AVAILABLE AT THOUGHT BUBBLE!
Sometimes deadlines exist to be broken. In the run-up to this year’s Thought Bubble we set cut-off dates for review requests but left the door open to submissions for possible previews thereafter. One of those books in the “previews” pile was Dan White’s Sticky Ribs #1, a new horror comics endeavour from the creator responsible for the Broken Frontier Award-nominated Cindy and Biscuit series. Sticky Ribs so embodies everything that makes White’s work so appealing – that morbid charm, that contrast of the pedestrian and the netherworldly, that juxtaposition of the blasé and the horrific – that we couldn’t simply preview it without at least some accompanying commentary.
But first here’s what White himself had to say about this new comics venture:
Sticky Ribs is an ongoing horror anthology which will feature two stories per issue, a ‘double feature’ if you like.

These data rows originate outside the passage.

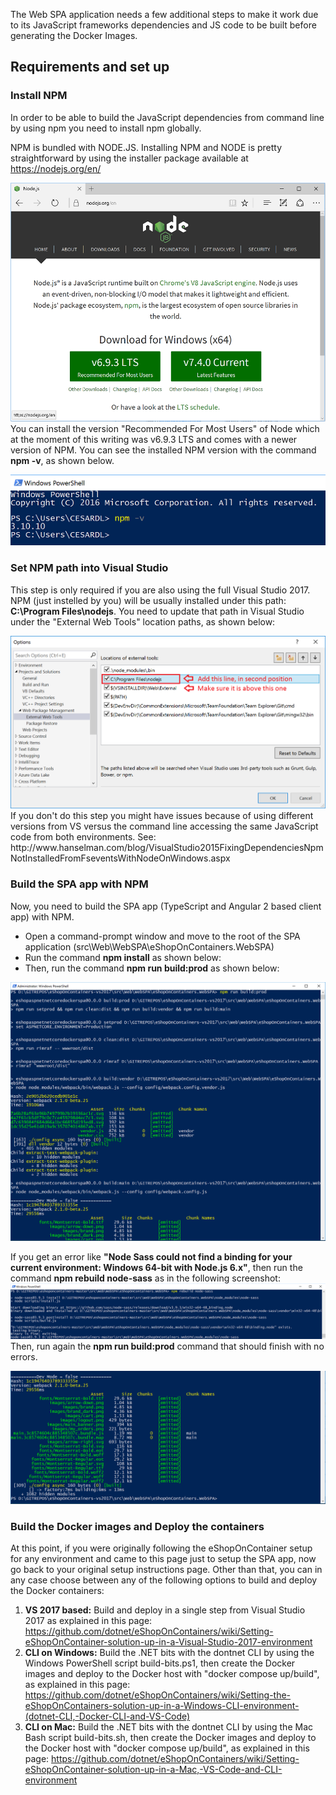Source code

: The Web SPA application needs a few additional steps to make it work due to its JavaScript frameworks dependencies and JS code to be built before generating the Docker Images.

## Requirements and set up


### Install NPM
In order to be able to build the JavaScript dependencies from command line by using npm you need to install npm globally.

NPM is bundled with NODE.JS. Installing NPM and NODE is pretty straightforward by using the installer package available at https://nodejs.org/en/

<img src="img/spa/installing_npm_node.png">
You can install the version "Recommended For Most Users" of Node which at the moment of this writing was v6.9.3 LTS and comes with a newer version of NPM.
You can see the installed NPM version with the command <b>npm -v</b>, as shown below.
<p>
<img src="img/spa/npm-versions-powershell.png">

### Set NPM path into Visual Studio
This step is only required if you are also using the full Visual Studio 2017.
NPM (just instelled by you) will be usually installed under this path:
<b>C:\Program Files\nodejs</b>.
You need to update that path in Visual Studio under the "External Web Tools" location paths, as shown below:
<p>
<img src="img/spa/vs-tools-path-custom-node.png">
If you don't do this step you might have issues because of using different versions from VS versus the command line accessing the same JavaScript code from both environments.
See:
http://www.hanselman.com/blog/VisualStudio2015FixingDependenciesNpmNotInstalledFromFseventsWithNodeOnWindows.aspx


### Build the SPA app with NPM
Now, you need to build the SPA app (TypeScript and Angular 2 based client app) with NPM.
* Open a command-prompt window and move to the root of the SPA application (src\Web\WebSPA\eShopOnContainers.WebSPA)
* Run the command <b>npm install</b> as shown below:
* Then, run the command <b>npm run build:prod</b> as shown below:
<p>
<img src="img/spa/npm-run-build-prod.png">

If you get an error like <b>"Node Sass could not find a binding for your current environment: Windows 64-bit with Node.js 6.x"</b>, then run the command <b>npm rebuild node-sass</b> as in the following screenshot:
<img src="img/spa/npm-rebuild-node-sass.png">
Then, run again the <b>npm run build:prod</b> command that should finish with no errors.

<img src="img/spa/npm-run-build-prod-no-errors.png">


### Build the Docker images and Deploy the containers
At this point, if you were originally following the eShopOnContainer setup for any environment and came to this page just to setup the SPA app, now go back to your original setup instructions page. Other than that, you can in any case choose between any of the following options to build and deploy the Docker containers:
1. **VS 2017 based:** Build and deploy in a single step from Visual Studio 2017 as explained in this page: https://github.com/dotnet/eShopOnContainers/wiki/Setting-eShopOnContainer-solution-up-in-a-Visual-Studio-2017-environment 
2. **CLI on Windows:** Build the .NET bits with the dontnet CLI by using the Windows PowerShell script build-bits.ps1, then create the Docker images and deploy to the Docker host with "docker compose up/build", as explained in this page: https://github.com/dotnet/eShopOnContainers/wiki/Setting-the-eShopOnContainers-solution-up-in-a-Windows-CLI-environment-(dotnet-CLI,-Docker-CLI-and-VS-Code)
3. **CLI on Mac:** Build the .NET bits with the dontnet CLI by using the Mac Bash script 
build-bits.sh, then create the Docker images and deploy to the Docker host with "docker compose up/build", as explained in this page: https://github.com/dotnet/eShopOnContainers/wiki/Setting-eShopOnContainer-solution-up-in-a-Mac,-VS-Code-and-CLI-environment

Having flirted heavily with horror in my previous comics ‘Terminus’, ‘Insomnia’ and ‘Cindy & Biscuit’, this is my first proper horror comic and I’m hoping to bring a lifetime of influences and ideas as a horror fan to this new endeavour. ‘Sticky Ribs’ will go to all the strange and unsettling places I’ve wanted to go, and will be a place where Cronenbergian body-horror rubs up against the atmospherics of MR James, where the gloopy excesses of Stuart Gordon will nuzzle against the restrained derangement of Ramsey Campbell, all in the form of compact short stories.
Sticky Ribs is the first comic to be published by my new imprint Deadlight Comics and I hope to be attracting work by some of my favourite comics peers, pals and heroes to also publish there.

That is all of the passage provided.